- **EXERCISE BRIEF**
Each line of the data holding "operaciones" should be found and copied.

- **INFORMATION**

▽

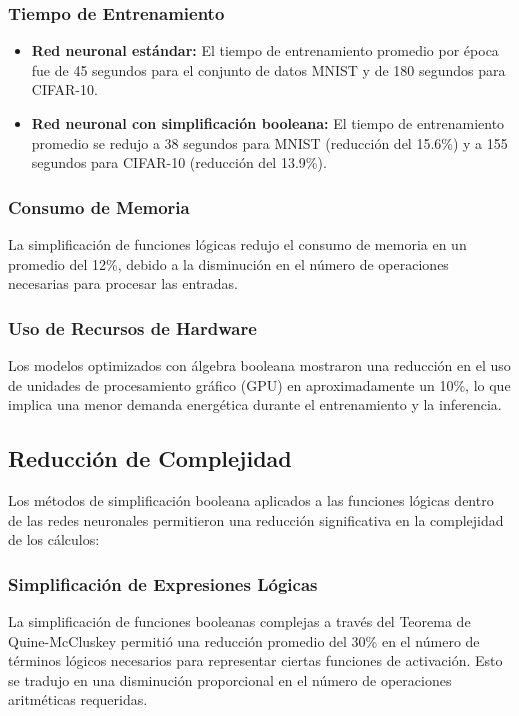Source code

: \documentclass{article}
\begin{document}
\begin{multicols}{2}
\subsubsection{Tiempo de Entrenamiento}
\begin{itemize}
    \item \textbf{Red neuronal estándar:} El tiempo de entrenamiento promedio por época fue de 45 
    segundos para el conjunto de datos MNIST y de 180 segundos para CIFAR-10.
    \item \textbf{Red neuronal con simplificación booleana:} El tiempo de entrenamiento promedio se 
    redujo a 38 segundos para MNIST (reducción del 15.6\%) y a 155 segundos para 
    CIFAR-10 (reducción del 13.9\%).
\end{itemize}

\subsubsection{Consumo de Memoria}
La simplificación de funciones lógicas redujo el consumo de memoria en un promedio del 12\%, 
debido a la disminución en el número de operaciones necesarias para procesar las entradas.

\subsubsection{Uso de Recursos de Hardware}
Los modelos optimizados con álgebra booleana mostraron una reducción en el uso de unidades de 
procesamiento gráfico (GPU) en aproximadamente un 10\%, lo que implica una menor demanda energética 
durante el entrenamiento y la inferencia.

\subsection{Reducción de Complejidad}
Los métodos de simplificación booleana aplicados a las funciones lógicas dentro de las redes 
neuronales permitieron una reducción significativa en la complejidad de los cálculos:

\subsubsection{Simplificación de Expresiones Lógicas}
La simplificación de funciones booleanas complejas a través del Teorema de Quine-McCluskey 
permitió una reducción promedio del 30\% en el número de términos lógicos necesarios para 
representar ciertas funciones de activación. Esto se tradujo en una disminución proporcional 
en el número de operaciones aritméticas requeridas.


\end{multicols}
\end{document}

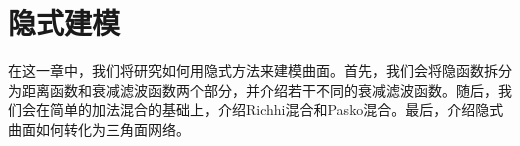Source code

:\chapter{隐式建模}

在这一章中，我们将研究如何用隐式方法来建模曲面。首先，我们会将隐函数拆分为距离函数和衰减滤波函数两个部分，并介绍若干不同的衰减滤波函数。随后，我们会在简单的加法混合的基础上，介绍Richhi混合和Pasko混合。最后，介绍隐式曲面如何转化为三角面网络。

△

- **TASK RESPONSE**
debido a la disminución en el número de operaciones necesarias para procesar las entradas.
en el número de operaciones aritméticas requeridas.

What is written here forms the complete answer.